Exhibit 1: steel and aluminium indices
Source: Bloomberg, BNP Paribas Asset Management, as of 15/03/2018
Exhibit 2: US trade deficit
Source: Haver, BNP Paribas Asset Management, as of 15/03/2018
Trump’s rhetoric on protectionism
In simple terms, there are two ways to go about this: restrict US imports (for example, via tariffs or quotas), or increase US exports. While Trump’s rhetoric has focused on the former, it is possible his real objective is the later. More exports mean more jobs, certainly a key priority for Trump. Trade restrictions may benefit selected industries, but they will likely hurt the economy overall.
Take, for example, his proposal to impose tariffs on German cars. Taken out of context, it appears another example of protectionism. But the context of Trump’s statement was that Europe places higher tariffs on US exports than the US does on European imports, and that Europe should lower theirs. If not, however, the US could tax German cars.
What Trump claims is partly true. For example, the EU does place a 10% duty on US car imports, while the US duty on European imports is just 2.5%. On the other hand, the US duty on imported European train carriages is 14%, vs 1.7% for US exports to Europe.

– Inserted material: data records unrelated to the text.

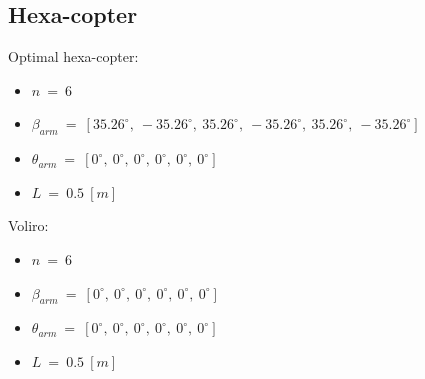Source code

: \begin{table}[!h]
\begin{center}
 \caption{Comparison between the two designs' hover capabilities.}\vspace{1ex}
 \label{tab:tab_Quad_compare_hover}
\end{center}
\end{table}

\subsection{Hexa-copter}
\label{sec:hexa_copter}

Optimal hexa-copter:
\begin{itemize}
  \item $n\ =\ 6$
  \item $\beta_{arm}\ =\ [35.26^{\circ},\  -35.26^{\circ},\  35.26^{\circ},\  -35.26^{\circ},\
                          35.26^{\circ},\  -35.26^{\circ}]$
  \item $\theta_{arm}\ =\ [0^{\circ},\  0^{\circ},\  0^{\circ},\  0^{\circ},\ 0^{\circ},\  0^{\circ}]$
  \item $L\ =\ 0.5\ [m]$
\end{itemize}

Voliro:
\begin{itemize}
  \item $n\ =\ 6$
  \item $\beta_{arm}\ =\ [0^{\circ},\  0^{\circ},\  0^{\circ},\  0^{\circ},\ 0^{\circ},\  0^{\circ}]$
  \item $\theta_{arm}\ =\ [0^{\circ},\  0^{\circ},\  0^{\circ},\  0^{\circ},\ 0^{\circ},\  0^{\circ}]$
  \item $L\ =\ 0.5\ [m]$
\end{itemize}

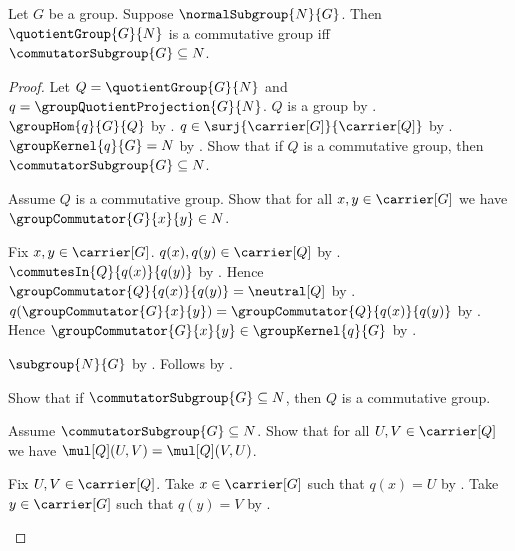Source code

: \begin{theorem}\label{quotient_group_commutative_iff_commutator_subgroup}
    Let $G$ be a group.
    Suppose $\normalSubgroup{N}{G}$.
    Then $\quotientGroup{G}{N}$ is a commutative group iff
        $\commutatorSubgroup{G}\subseteq N$.
\end{theorem}
\begin{proof}
    Let $Q=\quotientGroup{G}{N}$ and
        $q=\groupQuotientProjection{G}{N}$.
    $Q$ is a group by .
    $\groupHom{q}{G}{Q}$ by .
    $q\in\surj{\carrier[G]}{\carrier[Q]}$ by
        .
    $\groupKernel{q}{G}=N$ by
        .
    Show that if $Q$ is a commutative group, then
        $\commutatorSubgroup{G}\subseteq N$.
    \begin{subproof}
        Assume $Q$ is a commutative group.
        Show that for all $x,y\in\carrier[G]$ we have
            $\groupCommutator{G}{x}{y}\in N$.
        \begin{subproof}
            Fix $x,y\in\carrier[G]$.
            $q(x),q(y)\in\carrier[Q]$ by
                .
            $\commutesIn{Q}{q(x)}{q(y)}$ by
                .
            Hence $\groupCommutator{Q}{q(x)}{q(y)}=\neutral[Q]$ by
                .
            $q(\groupCommutator{G}{x}{y})=
                \groupCommutator{Q}{q(x)}{q(y)}$ by
                .
            Hence $\groupCommutator{G}{x}{y}\in
                \groupKernel{q}{G}$ by
                .
        \end{subproof}
        $\subgroup{N}{G}$ by .
        Follows by .
    \end{subproof}
    Show that if $\commutatorSubgroup{G}\subseteq N$, then
        $Q$ is a commutative group.
    \begin{subproof}
        Assume $\commutatorSubgroup{G}\subseteq N$.
        Show that for all $U,V\in\carrier[Q]$ we have
            $\mul[Q](U,V)=\mul[Q](V,U)$.
        \begin{subproof}
            Fix $U,V\in\carrier[Q]$.
            Take $x\in\carrier[G]$ such that $q(x)=U$ by
                .
            Take $y\in\carrier[G]$ such that $q(y)=V$ by
                .

\end{subproof}
\end{subproof}
\end{proof}
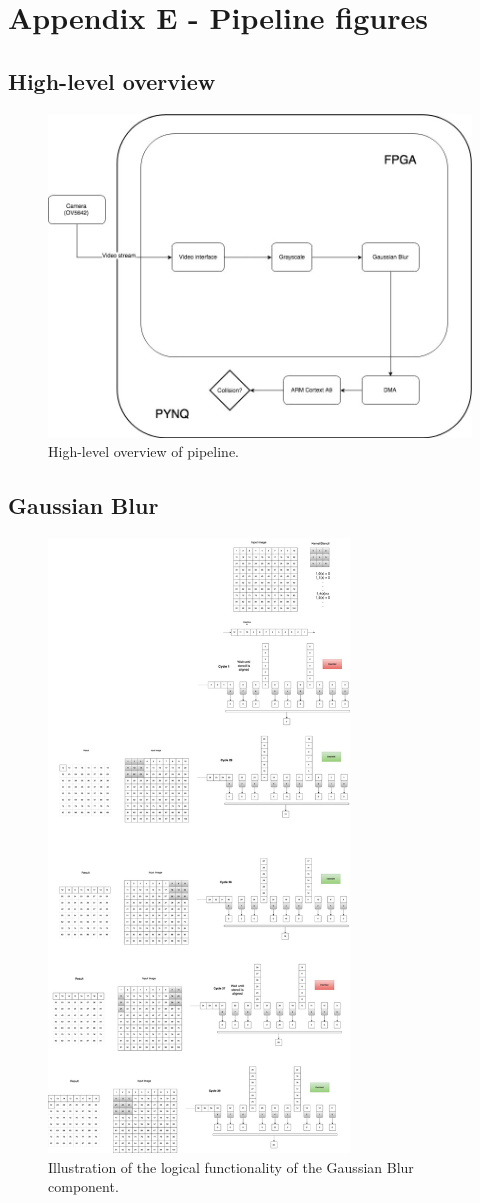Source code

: \section{Appendix E - Pipeline figures}

\subsection{High-level overview}

\begin{figure}[!hbpt]
    \centering
    \includegraphics[width=12cm]{Images/Pipeline-Overview.jpg}
    \caption{High-level overview of pipeline.}
    \label{fig:pipeline-overview}
\end{figure}


\subsection{Gaussian Blur}

\begin{figure}[!hbpt]
    \centering
    \includegraphics[width=8cm]{Images/gauss.png}
    \caption{Illustration of the logical functionality of the  Gaussian Blur component.}
    \label{fig:gauss}
\end{figure}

These imbalances were all part of the original TTIP (Transatlantic Trade and Investment Partnership) negotiations, which Trump withdrew from soon after he took office.
There have been comments, however, from Trump and other members of his administration that the US could yet re-enter the negotiations. It is possible, then, that Trump’s rhetoric on protectiosnism is simply a negotiating tactic to achieve the tariff reductions he is after and that we will end up with more global trade and not less. If the Europeans can just add another “T” to the acronym, perhaps that will do the trick.
It is not clear, however, that the Europeans will be so accommodating, to say nothing of the Chinese. If relations do deteriorate, which are the countries and sectors most at risk?
It is important to recognise that economic exposure is not the same as equity market risk. For example, Canada is a major exporter of steel to the US, but none of the companies in the MSCI Canada index are steel producers. In fact, of the top 15 countries with the highest share of revenues coming from the US, 10 are European (though some of the US revenues actually come from steel also produced in America).
For the MSCI All Country World index (including small caps), those countries with the biggest share of revenue coming from the US include Canada and Switzerland (see Exhibit 3). Interestingly, China does not figure high on the list. Though China clearly exports a considerable amount to the US, the companies listed in the MSCI China index do not.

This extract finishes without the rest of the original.